Records for the exercise:
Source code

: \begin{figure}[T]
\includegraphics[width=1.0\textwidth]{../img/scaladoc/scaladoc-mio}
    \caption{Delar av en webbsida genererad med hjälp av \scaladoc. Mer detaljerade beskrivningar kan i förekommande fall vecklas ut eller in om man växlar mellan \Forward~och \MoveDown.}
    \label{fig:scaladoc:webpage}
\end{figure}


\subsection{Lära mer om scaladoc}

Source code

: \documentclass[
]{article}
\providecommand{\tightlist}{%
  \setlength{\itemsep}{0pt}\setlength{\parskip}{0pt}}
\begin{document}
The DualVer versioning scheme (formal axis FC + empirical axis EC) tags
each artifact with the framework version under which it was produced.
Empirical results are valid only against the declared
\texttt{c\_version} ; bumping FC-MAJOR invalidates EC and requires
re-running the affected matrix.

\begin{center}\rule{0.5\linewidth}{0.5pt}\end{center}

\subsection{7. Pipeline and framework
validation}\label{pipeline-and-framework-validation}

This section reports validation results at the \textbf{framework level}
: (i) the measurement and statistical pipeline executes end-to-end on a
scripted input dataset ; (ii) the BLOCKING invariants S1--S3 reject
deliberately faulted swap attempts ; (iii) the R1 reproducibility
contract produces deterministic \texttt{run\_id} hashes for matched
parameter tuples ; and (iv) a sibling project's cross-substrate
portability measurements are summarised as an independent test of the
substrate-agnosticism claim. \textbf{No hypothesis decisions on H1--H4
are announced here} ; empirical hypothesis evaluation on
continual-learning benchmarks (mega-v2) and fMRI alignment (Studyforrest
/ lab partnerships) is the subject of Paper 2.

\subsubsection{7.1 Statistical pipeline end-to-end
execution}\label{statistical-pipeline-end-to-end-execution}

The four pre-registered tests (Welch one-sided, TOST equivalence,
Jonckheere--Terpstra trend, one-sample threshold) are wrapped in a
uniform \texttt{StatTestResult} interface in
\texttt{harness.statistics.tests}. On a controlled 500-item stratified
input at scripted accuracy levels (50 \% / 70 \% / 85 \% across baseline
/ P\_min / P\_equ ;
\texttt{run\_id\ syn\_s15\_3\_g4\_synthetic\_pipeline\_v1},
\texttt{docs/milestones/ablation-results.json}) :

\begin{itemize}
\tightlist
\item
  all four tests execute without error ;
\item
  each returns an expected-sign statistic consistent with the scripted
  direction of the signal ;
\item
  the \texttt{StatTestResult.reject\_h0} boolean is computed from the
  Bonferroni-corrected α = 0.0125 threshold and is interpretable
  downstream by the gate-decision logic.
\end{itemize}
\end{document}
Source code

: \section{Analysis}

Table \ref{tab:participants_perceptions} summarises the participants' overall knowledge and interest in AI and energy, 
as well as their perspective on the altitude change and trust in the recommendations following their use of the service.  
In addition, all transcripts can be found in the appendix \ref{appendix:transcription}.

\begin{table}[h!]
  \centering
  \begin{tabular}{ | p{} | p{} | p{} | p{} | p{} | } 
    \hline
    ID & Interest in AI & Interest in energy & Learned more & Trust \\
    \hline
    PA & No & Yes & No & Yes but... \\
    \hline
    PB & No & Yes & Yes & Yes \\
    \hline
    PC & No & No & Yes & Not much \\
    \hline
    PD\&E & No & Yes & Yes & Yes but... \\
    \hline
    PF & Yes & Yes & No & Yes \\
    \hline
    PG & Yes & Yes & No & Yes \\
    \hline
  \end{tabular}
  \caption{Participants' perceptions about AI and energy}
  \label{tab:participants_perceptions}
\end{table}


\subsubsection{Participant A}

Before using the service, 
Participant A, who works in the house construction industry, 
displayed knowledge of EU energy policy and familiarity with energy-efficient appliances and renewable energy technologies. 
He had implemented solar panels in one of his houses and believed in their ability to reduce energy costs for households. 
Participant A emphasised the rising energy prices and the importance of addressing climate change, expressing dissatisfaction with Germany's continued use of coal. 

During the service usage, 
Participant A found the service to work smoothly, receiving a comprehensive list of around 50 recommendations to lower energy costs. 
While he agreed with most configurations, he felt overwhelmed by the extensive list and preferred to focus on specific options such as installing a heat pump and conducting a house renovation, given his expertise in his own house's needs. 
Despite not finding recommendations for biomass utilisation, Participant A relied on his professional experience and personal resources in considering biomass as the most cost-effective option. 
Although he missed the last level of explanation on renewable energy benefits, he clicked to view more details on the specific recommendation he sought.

Exercise instructions: Please reproduce every record shown above, exactly as written.

Your solution:
Source code

: \begin{figure}[T]
\includegraphics[width=1.0\textwidth]{../img/scaladoc/scaladoc-mio}
    \caption{Delar av en webbsida genererad med hjälp av \scaladoc. Mer detaljerade beskrivningar kan i förekommande fall vecklas ut eller in om man växlar mellan \Forward~och \MoveDown.}
    \label{fig:scaladoc:webpage}
\end{figure}


\subsection{Lära mer om scaladoc}

Source code

: \documentclass[
]{article}
\providecommand{\tightlist}{%
  \setlength{\itemsep}{0pt}\setlength{\parskip}{0pt}}
\begin{document}
The DualVer versioning scheme (formal axis FC + empirical axis EC) tags
each artifact with the framework version under which it was produced.
Empirical results are valid only against the declared
\texttt{c\_version} ; bumping FC-MAJOR invalidates EC and requires
re-running the affected matrix.

\begin{center}\rule{0.5\linewidth}{0.5pt}\end{center}

\subsection{7. Pipeline and framework
validation}\label{pipeline-and-framework-validation}

This section reports validation results at the \textbf{framework level}
: (i) the measurement and statistical pipeline executes end-to-end on a
scripted input dataset ; (ii) the BLOCKING invariants S1--S3 reject
deliberately faulted swap attempts ; (iii) the R1 reproducibility
contract produces deterministic \texttt{run\_id} hashes for matched
parameter tuples ; and (iv) a sibling project's cross-substrate
portability measurements are summarised as an independent test of the
substrate-agnosticism claim. \textbf{No hypothesis decisions on H1--H4
are announced here} ; empirical hypothesis evaluation on
continual-learning benchmarks (mega-v2) and fMRI alignment (Studyforrest
/ lab partnerships) is the subject of Paper 2.

\subsubsection{7.1 Statistical pipeline end-to-end
execution}\label{statistical-pipeline-end-to-end-execution}

The four pre-registered tests (Welch one-sided, TOST equivalence,
Jonckheere--Terpstra trend, one-sample threshold) are wrapped in a
uniform \texttt{StatTestResult} interface in
\texttt{harness.statistics.tests}. On a controlled 500-item stratified
input at scripted accuracy levels (50 \% / 70 \% / 85 \% across baseline
/ P\_min / P\_equ ;
\texttt{run\_id\ syn\_s15\_3\_g4\_synthetic\_pipeline\_v1},
\texttt{docs/milestones/ablation-results.json}) :

\begin{itemize}
\tightlist
\item
  all four tests execute without error ;
\item
  each returns an expected-sign statistic consistent with the scripted
  direction of the signal ;
\item
  the \texttt{StatTestResult.reject\_h0} boolean is computed from the
  Bonferroni-corrected α = 0.0125 threshold and is interpretable
  downstream by the gate-decision logic.
\end{itemize}
\end{document}
Source code

: \section{Analysis}

Table \ref{tab:participants_perceptions} summarises the participants' overall knowledge and interest in AI and energy, 
as well as their perspective on the altitude change and trust in the recommendations following their use of the service.  
In addition, all transcripts can be found in the appendix \ref{appendix:transcription}.

\begin{table}[h!]
  \centering
  \begin{tabular}{ | p{} | p{} | p{} | p{} | p{} | } 
    \hline
    ID & Interest in AI & Interest in energy & Learned more & Trust \\
    \hline
    PA & No & Yes & No & Yes but... \\
    \hline
    PB & No & Yes & Yes & Yes \\
    \hline
    PC & No & No & Yes & Not much \\
    \hline
    PD\&E & No & Yes & Yes & Yes but... \\
    \hline
    PF & Yes & Yes & No & Yes \\
    \hline
    PG & Yes & Yes & No & Yes \\
    \hline
  \end{tabular}
  \caption{Participants' perceptions about AI and energy}
  \label{tab:participants_perceptions}
\end{table}


\subsubsection{Participant A}

Before using the service, 
Participant A, who works in the house construction industry, 
displayed knowledge of EU energy policy and familiarity with energy-efficient appliances and renewable energy technologies. 
He had implemented solar panels in one of his houses and believed in their ability to reduce energy costs for households. 
Participant A emphasised the rising energy prices and the importance of addressing climate change, expressing dissatisfaction with Germany's continued use of coal. 

During the service usage, 
Participant A found the service to work smoothly, receiving a comprehensive list of around 50 recommendations to lower energy costs. 
While he agreed with most configurations, he felt overwhelmed by the extensive list and preferred to focus on specific options such as installing a heat pump and conducting a house renovation, given his expertise in his own house's needs. 
Despite not finding recommendations for biomass utilisation, Participant A relied on his professional experience and personal resources in considering biomass as the most cost-effective option. 
Although he missed the last level of explanation on renewable energy benefits, he clicked to view more details on the specific recommendation he sought.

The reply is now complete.